▸ REQUIRED WORK
Write an exact copy of the entries below that leaves out all pictures.

——

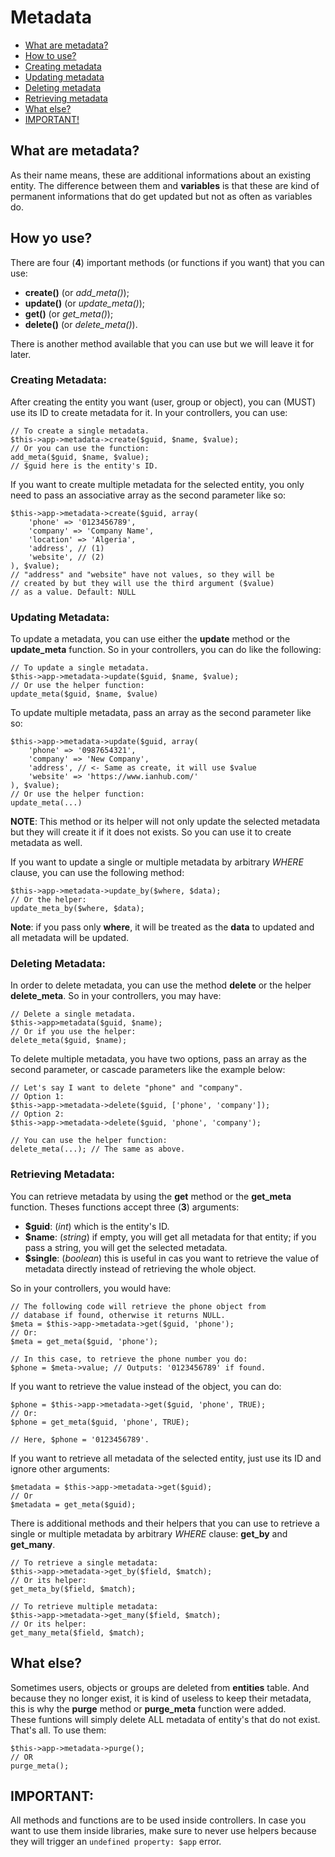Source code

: # Metadata

* [What are metadata?](#markdown-header-what-are-metadata)  
* [How to use?](#markdown-header-how-to-use)
* [Creating metadata](#markdown-header-creating-metadata)
* [Updating metadata](#markdown-header-updating-metadata)
* [Deleting metadata](#markdown-header-deleting-metadata)
* [Retrieving metadata](#markdown-header-retrieving-metadata)
* [What else?](#markdown-header-what-else)
* [IMPORTANT!](#markdown-header-important)  

## What are metadata?
As their name means, these are additional informations about an existing entity. The difference between them and **variables** is that these are kind of permanent informations that do get updated but not as often as variables do.  

## How yo use?  
There are four (**4**) important methods (or functions if you want) that you can use:  
* **create()** (or *add_meta()*);
* **update()** (or *update_meta()*);
* **get()** (or *get_meta()*);
* **delete()** (or *delete_meta()*).

There is another method available that you can use but we will leave it for later.  

### Creating Metadata:
After creating the entity you want (user, group or object), you can (MUST) use its ID to create metadata for it. In your controllers, you can use:  

    // To create a single metadata.
    $this->app->metadata->create($guid, $name, $value);
    // Or you can use the function:
    add_meta($guid, $name, $value);
    // $guid here is the entity's ID.
If you want to create multiple metadata for the selected entity, you only need to pass an associative array as the second parameter like so:

    $this->app->metadata->create($guid, array(
        'phone' => '0123456789',
        'company' => 'Company Name',
        'location' => 'Algeria',
        'address', // (1)
        'website', // (2)
    ), $value);
    // "address" and "website" have not values, so they will be
    // created by but they will use the third argument ($value) 
    // as a value. Default: NULL

### Updating Metadata:
To update a metadata, you can use either the **update** method or the **update_meta** function. So in your controllers, you can do like the following:  

    // To update a single metadata.
    $this->app->metadata->update($guid, $name, $value);
    // Or use the helper function:
    update_meta($guid, $name, $value)
To update multiple metadata, pass an array as the second parameter like so:

    $this->app->metadata->update($guid, array(
        'phone' => '0987654321',
        'company' => 'New Company',
        'address', // <- Same as create, it will use $value
        'website' => 'https://www.ianhub.com/'
    ), $value);
    // Or use the helper function:
    update_meta(...)

**NOTE**: This method or its helper will not only update the selected metadata but they will create it if it does not exists. So you can use it to create metadata as well.  

If you want to update a single or multiple metadata by arbitrary _WHERE_ clause, you can use the following method:

    $this->app->metadata->update_by($where, $data);
    // Or the helper:
    update_meta_by($where, $data);
**Note**: if you pass only **where**, it will be treated as the **data** to updated and all metadata will be updated.

### Deleting Metadata:
In order to delete metadata, you can use the method **delete** or the helper **delete_meta**. So in your controllers, you may have:

    // Delete a single metadata.
    $this->app>metadata($guid, $name);
    // Or if you use the helper:
    delete_meta($guid, $name);
To delete multiple metadata, you have two options, pass an array as the second parameter, or cascade parameters like the example below:

    // Let's say I want to delete "phone" and "company".
    // Option 1:
    $this->app->metadata->delete($guid, ['phone', 'company']);
    // Option 2:
    $this->app->metadata->delete($guid, 'phone', 'company');
    
    // You can use the helper function:
    delete_meta(...); // The same as above.

### Retrieving Metadata:
You can retrieve metadata by using the **get** method or the **get_meta** function. Theses functions accept three (**3**) arguments:  
* **$guid**: (*int*) which is the entity's ID.
* **$name**: (*string*) if empty, you will get all metadata for that entity; if you pass a string, you will get the selected metadata.
* **$single**: (*boolean*) this is useful in cas you want to retrieve the value of metadata directly instead of retrieving the whole object.

So in your controllers, you would have:

    // The following code will retrieve the phone object from
    // database if found, otherwise it returns NULL.
    $meta = $this->app->metadata->get($guid, 'phone');
    // Or:
    $meta = get_meta($guid, 'phone');
    
    // In this case, to retrieve the phone number you do:
    $phone = $meta->value; // Outputs: '0123456789' if found.
If you want to retrieve the value instead of the object, you can do:  

    $phone = $this->app->metadata->get($guid, 'phone', TRUE);
    // Or:
    $phone = get_meta($guid, 'phone', TRUE);
    
    // Here, $phone = '0123456789'.

If you want to retrieve all metadata of the selected entity, just use its ID and ignore other arguments:

    $metadata = $this->app->metadata->get($guid);
    // Or
    $metadata = get_meta($guid);
There is additional methods and their helpers that you can use to retrieve a single or multiple metadata by arbitrary _WHERE_ clause: **get_by** and **get_many**.  

    // To retrieve a single metadata:
    $this->app->metadata->get_by($field, $match);
    // Or its helper:
    get_meta_by($field, $match);

    // To retrieve multiple metadata:
    $this->app->metadata->get_many($field, $match);
    // Or its helper:
    get_many_meta($field, $match);

## What else?
Sometimes users, objects or groups are deleted from **entities** table. And because they no longer exist, it is kind of useless to keep their metadata, this is why the **purge** method or **purge_meta** function were added.  
These funtions will simply delete ALL metadata of entity's that do not exist. That's all. To use them:

    $this->app->metadata->purge();
    // OR
    purge_meta();
## IMPORTANT:
All methods and functions are to be used inside controllers. In case you want to use them inside libraries, make sure to never use helpers because they will trigger an `undefined property: $app`  error.
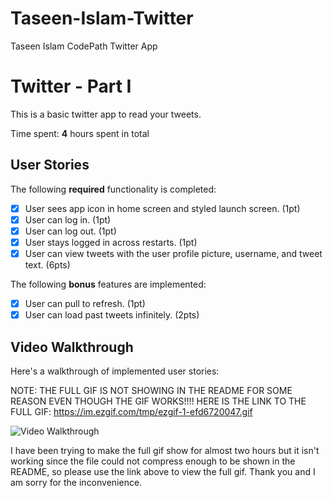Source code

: # Taseen-Islam-Twitter
 Taseen Islam CodePath Twitter App

# Twitter - Part I

This is a basic twitter app to read your tweets.

Time spent: **4** hours spent in total

## User Stories

The following **required** functionality is completed:

- [x] User sees app icon in home screen and styled launch screen. (1pt)
- [x] User can log in. (1pt)
- [x] User can log out. (1pt)
- [x] User stays logged in across restarts. (1pt)
- [x] User can view tweets with the user profile picture, username, and tweet text. (6pts)

The following **bonus** features are implemented:

- [x] User can pull to refresh. (1pt)
- [x] User can load past tweets infinitely. (2pts)

## Video Walkthrough

Here's a walkthrough of implemented user stories:

NOTE: THE FULL GIF IS NOT SHOWING IN THE README FOR SOME REASON EVEN THOUGH THE GIF WORKS!!!!
HERE IS THE LINK TO THE FULL GIF: https://im.ezgif.com/tmp/ezgif-1-efd6720047.gif

<img src='https://im.ezgif.com/tmp/ezgif-1-efd6720047.gif' title='Video Walkthrough' width='' alt='Video Walkthrough' />

I have been trying to make the full gif show for almost two hours but it isn't working since the file could not compress enough to be shown in the README, so please use the link above to view the full gif. Thank you and I am sorry for the inconvenience.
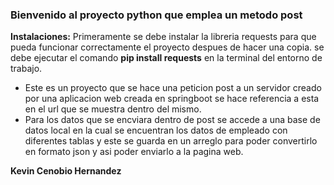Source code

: ### Bienvenido al proyecto python que emplea un metodo post
**Instalaciones:**
Primeramente se debe instalar la libreria requests para que pueda funcionar correctamente el proyecto despues de hacer una copia.
se debe ejecutar el comando **pip install requests** en la terminal del entorno de trabajo.

- Este es un proyecto que se hace una peticion post a un servidor creado por una aplicacion web creada en springboot se hace referencia a esta en el url que se muestra dentro del mismo.
- Para los datos que se encviara dentro de post se accede a una base de datos local en la cual se encuentran los datos de empleado con diferentes tablas y este se guarda en un arreglo para poder convertirlo en formato json y asi poder enviarlo a la pagina web.

**Kevin Cenobio Hernandez**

——

▸ SOLUTION FOR THIS EXERCISE
Source code

: # Metadata

* [What are metadata?](#markdown-header-what-are-metadata)  
* [How to use?](#markdown-header-how-to-use)
* [Creating metadata](#markdown-header-creating-metadata)
* [Updating metadata](#markdown-header-updating-metadata)
* [Deleting metadata](#markdown-header-deleting-metadata)
* [Retrieving metadata](#markdown-header-retrieving-metadata)
* [What else?](#markdown-header-what-else)
* [IMPORTANT!](#markdown-header-important)  

## What are metadata?
As their name means, these are additional informations about an existing entity. The difference between them and **variables** is that these are kind of permanent informations that do get updated but not as often as variables do.  

## How yo use?  
There are four (**4**) important methods (or functions if you want) that you can use:  
* **create()** (or *add_meta()*);
* **update()** (or *update_meta()*);
* **get()** (or *get_meta()*);
* **delete()** (or *delete_meta()*).

There is another method available that you can use but we will leave it for later.  

### Creating Metadata:
After creating the entity you want (user, group or object), you can (MUST) use its ID to create metadata for it. In your controllers, you can use:  

    // To create a single metadata.
    $this->app->metadata->create($guid, $name, $value);
    // Or you can use the function:
    add_meta($guid, $name, $value);
    // $guid here is the entity's ID.
If you want to create multiple metadata for the selected entity, you only need to pass an associative array as the second parameter like so:

    $this->app->metadata->create($guid, array(
        'phone' => '0123456789',
        'company' => 'Company Name',
        'location' => 'Algeria',
        'address', // (1)
        'website', // (2)
    ), $value);
    // "address" and "website" have not values, so they will be
    // created by but they will use the third argument ($value) 
    // as a value. Default: NULL

### Updating Metadata:
To update a metadata, you can use either the **update** method or the **update_meta** function. So in your controllers, you can do like the following:  

    // To update a single metadata.
    $this->app->metadata->update($guid, $name, $value);
    // Or use the helper function:
    update_meta($guid, $name, $value)
To update multiple metadata, pass an array as the second parameter like so:

    $this->app->metadata->update($guid, array(
        'phone' => '0987654321',
        'company' => 'New Company',
        'address', // <- Same as create, it will use $value
        'website' => 'https://www.ianhub.com/'
    ), $value);
    // Or use the helper function:
    update_meta(...)

**NOTE**: This method or its helper will not only update the selected metadata but they will create it if it does not exists. So you can use it to create metadata as well.  

If you want to update a single or multiple metadata by arbitrary _WHERE_ clause, you can use the following method:

    $this->app->metadata->update_by($where, $data);
    // Or the helper:
    update_meta_by($where, $data);
**Note**: if you pass only **where**, it will be treated as the **data** to updated and all metadata will be updated.

### Deleting Metadata:
In order to delete metadata, you can use the method **delete** or the helper **delete_meta**. So in your controllers, you may have:

    // Delete a single metadata.
    $this->app>metadata($guid, $name);
    // Or if you use the helper:
    delete_meta($guid, $name);
To delete multiple metadata, you have two options, pass an array as the second parameter, or cascade parameters like the example below:

    // Let's say I want to delete "phone" and "company".
    // Option 1:
    $this->app->metadata->delete($guid, ['phone', 'company']);
    // Option 2:
    $this->app->metadata->delete($guid, 'phone', 'company');
    
    // You can use the helper function:
    delete_meta(...); // The same as above.

### Retrieving Metadata:
You can retrieve metadata by using the **get** method or the **get_meta** function. Theses functions accept three (**3**) arguments:  
* **$guid**: (*int*) which is the entity's ID.
* **$name**: (*string*) if empty, you will get all metadata for that entity; if you pass a string, you will get the selected metadata.
* **$single**: (*boolean*) this is useful in cas you want to retrieve the value of metadata directly instead of retrieving the whole object.

So in your controllers, you would have:

    // The following code will retrieve the phone object from
    // database if found, otherwise it returns NULL.
    $meta = $this->app->metadata->get($guid, 'phone');
    // Or:
    $meta = get_meta($guid, 'phone');
    
    // In this case, to retrieve the phone number you do:
    $phone = $meta->value; // Outputs: '0123456789' if found.
If you want to retrieve the value instead of the object, you can do:  

    $phone = $this->app->metadata->get($guid, 'phone', TRUE);
    // Or:
    $phone = get_meta($guid, 'phone', TRUE);
    
    // Here, $phone = '0123456789'.

If you want to retrieve all metadata of the selected entity, just use its ID and ignore other arguments:

    $metadata = $this->app->metadata->get($guid);
    // Or
    $metadata = get_meta($guid);
There is additional methods and their helpers that you can use to retrieve a single or multiple metadata by arbitrary _WHERE_ clause: **get_by** and **get_many**.  

    // To retrieve a single metadata:
    $this->app->metadata->get_by($field, $match);
    // Or its helper:
    get_meta_by($field, $match);

    // To retrieve multiple metadata:
    $this->app->metadata->get_many($field, $match);
    // Or its helper:
    get_many_meta($field, $match);

## What else?
Sometimes users, objects or groups are deleted from **entities** table. And because they no longer exist, it is kind of useless to keep their metadata, this is why the **purge** method or **purge_meta** function were added.  
These funtions will simply delete ALL metadata of entity's that do not exist. That's all. To use them:

    $this->app->metadata->purge();
    // OR
    purge_meta();
## IMPORTANT:
All methods and functions are to be used inside controllers. In case you want to use them inside libraries, make sure to never use helpers because they will trigger an `undefined property: $app`  error.
Source code

: # Taseen-Islam-Twitter
 Taseen Islam CodePath Twitter App

# Twitter - Part I

This is a basic twitter app to read your tweets.

Time spent: **4** hours spent in total

## User Stories

The following **required** functionality is completed:

- [x] User sees app icon in home screen and styled launch screen. (1pt)
- [x] User can log in. (1pt)
- [x] User can log out. (1pt)
- [x] User stays logged in across restarts. (1pt)
- [x] User can view tweets with the user profile picture, username, and tweet text. (6pts)

The following **bonus** features are implemented:

- [x] User can pull to refresh. (1pt)
- [x] User can load past tweets infinitely. (2pts)

## Video Walkthrough

Here's a walkthrough of implemented user stories:

NOTE: THE FULL GIF IS NOT SHOWING IN THE README FOR SOME REASON EVEN THOUGH THE GIF WORKS!!!!
HERE IS THE LINK TO THE FULL GIF: https://im.ezgif.com/tmp/ezgif-1-efd6720047.gif

<img src='https://im.ezgif.com/tmp/ezgif-1-efd6720047.gif' title='Video Walkthrough' width='' alt='Video Walkthrough' />

I have been trying to make the full gif show for almost two hours but it isn't working since the file could not compress enough to be shown in the README, so please use the link above to view the full gif. Thank you and I am sorry for the inconvenience.
Source code

: ### Bienvenido al proyecto python que emplea un metodo post
**Instalaciones:**
Primeramente se debe instalar la libreria requests para que pueda funcionar correctamente el proyecto despues de hacer una copia.
se debe ejecutar el comando **pip install requests** en la terminal del entorno de trabajo.

- Este es un proyecto que se hace una peticion post a un servidor creado por una aplicacion web creada en springboot se hace referencia a esta en el url que se muestra dentro del mismo.
- Para los datos que se encviara dentro de post se accede a una base de datos local en la cual se encuentran los datos de empleado con diferentes tablas y este se guarda en un arreglo para poder convertirlo en formato json y asi poder enviarlo a la pagina web.

**Kevin Cenobio Hernandez**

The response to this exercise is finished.